Let's begin with why I'm here. I journal pretty much every day, and I write e-mails to my friends and/or family on a nearly daily basis too, so this is very comfortable for me.
It was gorgeous out this morning--I sat and read from breakfast until lunch at a table outside the Science Center, glorying in the slightly humid breeze, the smell of clover, and the shrilling of cicadas (I think that's what they are--the bugs that don't quite sound like crickets). In Dandelion Wine they're called cicadas, and Ray Bradbury grew up in Ohio, so I'm just following his lead. Anyway, this morning, it felt like when I was little in Minnesota, at my grandparents' farm in the summertime, and I could almost lean back and feel the rough rope of the hammock they'd put out under a tree, where I'd lie and read or tell stories. I couldn't help but think, "I love Ohio." When it's forty below this winter, I might be changing my tune--but even now, with the thunder outside, I still am enjoying it.

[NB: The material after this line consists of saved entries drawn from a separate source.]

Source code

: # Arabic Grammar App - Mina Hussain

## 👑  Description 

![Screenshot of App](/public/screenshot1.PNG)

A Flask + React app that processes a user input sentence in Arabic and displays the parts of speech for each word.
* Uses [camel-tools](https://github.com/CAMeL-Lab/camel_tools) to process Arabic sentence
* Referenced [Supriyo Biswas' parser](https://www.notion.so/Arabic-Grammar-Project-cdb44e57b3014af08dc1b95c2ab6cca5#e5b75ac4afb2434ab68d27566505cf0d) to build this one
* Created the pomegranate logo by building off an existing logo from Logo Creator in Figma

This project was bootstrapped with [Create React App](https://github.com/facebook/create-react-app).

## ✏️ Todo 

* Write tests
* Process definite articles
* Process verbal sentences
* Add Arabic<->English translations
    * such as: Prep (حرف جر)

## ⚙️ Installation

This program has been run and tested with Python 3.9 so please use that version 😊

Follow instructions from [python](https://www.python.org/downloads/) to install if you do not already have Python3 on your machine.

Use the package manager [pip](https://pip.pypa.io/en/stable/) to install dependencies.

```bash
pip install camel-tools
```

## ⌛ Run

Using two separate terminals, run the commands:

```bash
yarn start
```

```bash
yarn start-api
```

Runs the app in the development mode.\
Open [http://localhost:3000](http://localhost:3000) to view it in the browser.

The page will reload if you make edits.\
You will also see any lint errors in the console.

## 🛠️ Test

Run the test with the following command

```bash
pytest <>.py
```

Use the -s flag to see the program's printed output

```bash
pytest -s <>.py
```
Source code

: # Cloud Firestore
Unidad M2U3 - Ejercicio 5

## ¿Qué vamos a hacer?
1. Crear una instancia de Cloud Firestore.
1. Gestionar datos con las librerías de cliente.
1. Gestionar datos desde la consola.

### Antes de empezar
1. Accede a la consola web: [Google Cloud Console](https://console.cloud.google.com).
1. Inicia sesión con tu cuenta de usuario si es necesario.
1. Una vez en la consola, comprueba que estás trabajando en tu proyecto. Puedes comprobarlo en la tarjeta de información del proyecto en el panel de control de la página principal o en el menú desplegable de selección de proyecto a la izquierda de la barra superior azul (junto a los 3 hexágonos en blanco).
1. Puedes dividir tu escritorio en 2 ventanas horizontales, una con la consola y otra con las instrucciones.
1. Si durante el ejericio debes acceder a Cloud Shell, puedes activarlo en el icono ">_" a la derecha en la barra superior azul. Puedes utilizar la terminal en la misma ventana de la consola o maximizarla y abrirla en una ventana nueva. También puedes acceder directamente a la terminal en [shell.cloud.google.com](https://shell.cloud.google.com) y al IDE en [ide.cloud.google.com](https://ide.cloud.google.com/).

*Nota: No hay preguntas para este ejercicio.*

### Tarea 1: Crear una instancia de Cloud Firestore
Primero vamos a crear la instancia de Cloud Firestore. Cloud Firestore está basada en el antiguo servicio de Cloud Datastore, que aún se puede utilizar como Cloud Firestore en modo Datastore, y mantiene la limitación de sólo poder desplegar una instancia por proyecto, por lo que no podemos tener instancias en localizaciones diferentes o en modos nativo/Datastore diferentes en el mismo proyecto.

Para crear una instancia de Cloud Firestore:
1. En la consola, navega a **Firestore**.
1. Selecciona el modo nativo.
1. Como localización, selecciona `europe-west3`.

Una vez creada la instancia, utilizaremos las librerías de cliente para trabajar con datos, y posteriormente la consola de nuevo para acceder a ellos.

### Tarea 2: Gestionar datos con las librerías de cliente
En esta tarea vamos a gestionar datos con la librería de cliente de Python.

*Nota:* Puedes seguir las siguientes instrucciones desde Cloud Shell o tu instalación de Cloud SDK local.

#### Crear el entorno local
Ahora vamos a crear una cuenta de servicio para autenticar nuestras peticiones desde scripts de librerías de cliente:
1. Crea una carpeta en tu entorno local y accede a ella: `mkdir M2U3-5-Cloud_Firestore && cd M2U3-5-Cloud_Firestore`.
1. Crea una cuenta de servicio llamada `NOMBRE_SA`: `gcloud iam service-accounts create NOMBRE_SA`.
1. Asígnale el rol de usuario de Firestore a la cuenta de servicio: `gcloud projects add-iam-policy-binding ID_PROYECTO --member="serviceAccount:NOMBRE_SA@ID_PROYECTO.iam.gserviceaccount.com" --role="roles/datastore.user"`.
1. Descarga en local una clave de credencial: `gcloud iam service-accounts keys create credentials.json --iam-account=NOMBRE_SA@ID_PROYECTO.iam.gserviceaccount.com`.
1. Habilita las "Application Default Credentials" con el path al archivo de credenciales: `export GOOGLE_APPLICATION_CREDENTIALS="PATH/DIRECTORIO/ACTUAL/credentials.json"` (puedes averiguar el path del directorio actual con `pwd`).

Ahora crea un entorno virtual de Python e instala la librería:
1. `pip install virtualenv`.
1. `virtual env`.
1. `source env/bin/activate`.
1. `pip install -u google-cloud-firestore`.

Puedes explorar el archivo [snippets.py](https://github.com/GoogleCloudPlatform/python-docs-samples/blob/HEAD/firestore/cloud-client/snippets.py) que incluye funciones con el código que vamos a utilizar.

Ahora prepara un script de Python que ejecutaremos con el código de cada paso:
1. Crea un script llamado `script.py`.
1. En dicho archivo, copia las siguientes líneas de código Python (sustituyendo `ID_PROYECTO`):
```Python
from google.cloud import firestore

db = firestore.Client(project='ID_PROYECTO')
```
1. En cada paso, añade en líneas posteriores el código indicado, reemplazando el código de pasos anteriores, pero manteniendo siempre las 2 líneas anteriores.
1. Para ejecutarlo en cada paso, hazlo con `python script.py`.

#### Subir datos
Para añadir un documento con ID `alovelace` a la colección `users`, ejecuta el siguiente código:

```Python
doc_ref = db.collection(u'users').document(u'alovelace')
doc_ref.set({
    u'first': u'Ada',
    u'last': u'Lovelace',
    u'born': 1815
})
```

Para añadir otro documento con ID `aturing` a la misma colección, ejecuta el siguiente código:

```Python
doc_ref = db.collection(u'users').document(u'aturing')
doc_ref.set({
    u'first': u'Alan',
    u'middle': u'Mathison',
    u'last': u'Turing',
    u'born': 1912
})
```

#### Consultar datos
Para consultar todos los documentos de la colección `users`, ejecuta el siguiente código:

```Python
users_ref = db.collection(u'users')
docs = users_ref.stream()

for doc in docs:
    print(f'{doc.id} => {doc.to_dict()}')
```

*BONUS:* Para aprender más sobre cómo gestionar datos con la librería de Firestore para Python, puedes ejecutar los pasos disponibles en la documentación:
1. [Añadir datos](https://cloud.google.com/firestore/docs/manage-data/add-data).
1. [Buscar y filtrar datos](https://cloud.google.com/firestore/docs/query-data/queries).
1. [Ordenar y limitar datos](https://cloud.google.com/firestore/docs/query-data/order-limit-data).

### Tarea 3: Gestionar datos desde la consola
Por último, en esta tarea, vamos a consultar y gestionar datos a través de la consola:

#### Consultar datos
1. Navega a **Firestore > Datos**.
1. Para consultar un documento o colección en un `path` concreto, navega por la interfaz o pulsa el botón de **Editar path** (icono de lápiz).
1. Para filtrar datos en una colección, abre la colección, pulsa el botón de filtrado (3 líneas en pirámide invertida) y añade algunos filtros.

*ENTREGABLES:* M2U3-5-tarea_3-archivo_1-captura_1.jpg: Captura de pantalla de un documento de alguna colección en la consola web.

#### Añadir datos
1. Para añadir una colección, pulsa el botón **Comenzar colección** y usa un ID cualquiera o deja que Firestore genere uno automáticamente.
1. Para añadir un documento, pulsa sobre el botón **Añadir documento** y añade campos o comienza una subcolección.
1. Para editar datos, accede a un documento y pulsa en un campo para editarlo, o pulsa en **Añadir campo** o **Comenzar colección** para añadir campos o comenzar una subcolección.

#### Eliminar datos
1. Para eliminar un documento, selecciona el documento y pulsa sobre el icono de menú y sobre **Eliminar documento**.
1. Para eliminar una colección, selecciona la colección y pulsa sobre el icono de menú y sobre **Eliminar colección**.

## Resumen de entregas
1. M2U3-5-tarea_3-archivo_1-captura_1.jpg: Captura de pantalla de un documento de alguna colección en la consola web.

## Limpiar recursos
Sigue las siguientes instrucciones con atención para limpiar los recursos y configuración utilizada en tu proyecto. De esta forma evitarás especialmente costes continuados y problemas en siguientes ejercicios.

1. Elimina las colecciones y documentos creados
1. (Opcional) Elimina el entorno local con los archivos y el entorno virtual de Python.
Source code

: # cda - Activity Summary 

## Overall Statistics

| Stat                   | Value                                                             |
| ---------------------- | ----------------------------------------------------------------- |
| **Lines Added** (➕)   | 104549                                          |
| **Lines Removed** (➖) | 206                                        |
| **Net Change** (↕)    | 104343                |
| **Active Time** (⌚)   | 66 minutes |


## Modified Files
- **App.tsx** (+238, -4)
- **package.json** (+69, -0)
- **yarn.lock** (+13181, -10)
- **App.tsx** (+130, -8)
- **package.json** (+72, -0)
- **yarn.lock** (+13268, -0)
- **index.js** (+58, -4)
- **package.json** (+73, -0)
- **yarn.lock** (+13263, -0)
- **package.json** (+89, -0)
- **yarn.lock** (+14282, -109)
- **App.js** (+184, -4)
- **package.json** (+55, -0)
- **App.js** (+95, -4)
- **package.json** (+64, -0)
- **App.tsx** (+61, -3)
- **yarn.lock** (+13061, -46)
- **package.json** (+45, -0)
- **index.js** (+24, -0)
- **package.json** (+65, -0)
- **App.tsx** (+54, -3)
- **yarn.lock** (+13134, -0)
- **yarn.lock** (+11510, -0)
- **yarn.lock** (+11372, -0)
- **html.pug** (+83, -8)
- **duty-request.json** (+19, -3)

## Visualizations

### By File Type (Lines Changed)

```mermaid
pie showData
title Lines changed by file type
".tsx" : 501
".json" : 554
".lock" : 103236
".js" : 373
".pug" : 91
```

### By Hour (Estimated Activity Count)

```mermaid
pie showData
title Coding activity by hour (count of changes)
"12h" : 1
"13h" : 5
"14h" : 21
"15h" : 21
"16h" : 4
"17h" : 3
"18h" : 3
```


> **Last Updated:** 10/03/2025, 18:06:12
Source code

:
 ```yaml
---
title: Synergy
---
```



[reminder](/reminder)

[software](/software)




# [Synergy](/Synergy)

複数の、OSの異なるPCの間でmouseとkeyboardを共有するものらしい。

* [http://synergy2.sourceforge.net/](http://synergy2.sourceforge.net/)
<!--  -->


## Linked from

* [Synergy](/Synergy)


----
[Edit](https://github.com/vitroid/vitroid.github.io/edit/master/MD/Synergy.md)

I had meant to do homework, but I ended up reading about a hundred pages of Atlas Shrugged. Semi-socialist idealist that I am, I hate to confess it, but something about that book is as enlightening and uplifting--as exciting to read--as Lord of the Rings was when I was ten. I think it's the glorification of intelligence and fairness, the condemnation of incompetence, that does it. I get very impatient with arrogant people who have no idea what they're doing. Also, Ayn Rand has the ability to make workaholic billionaire tycoons very, very sexy in print, and I have a long history of getting crushes on fictional characters.
After lunch, I did my homework for my First-Year Seminar tomorrow (Staying Sane in a Crazy World). It's about how people cope with disasters; tomorrow, we're discussing Reading Lolita in Tehran. I had some difficulty posting on Blackboard (the online class database--professors post readings on it and students can respond to questions on discussion boards, only in this case, the relevant discussion board wasn't up yet).
I started reading and taking notes for Sociology--probably my favorite class at the moment; we're analyzing trends in baby names and how that reflects what is perceived as important in society at the time of naming. For instance, having the same name as many other people is unoriginal now--the most popular names today compose a smaller percentage of the population than they did in, say, the 1950s.
I finished my French homework last night, so Sociology and Econ readings are all I have left to do. I want to get to work on those after I finish this, though, because tonight I have an ExCo meeting--the Experimental College courses can be taught by students on virtually any subject, and this one is on superheroes!--and I'll be busy tomorrow with lifeguarding, the Sunshine Scouts (an improv troupe) and writing an article for the Oberlin Review.
I cannot believe I haven't even been here for two weeks yet. Oberlin is GREAT, but I am SO BUSY!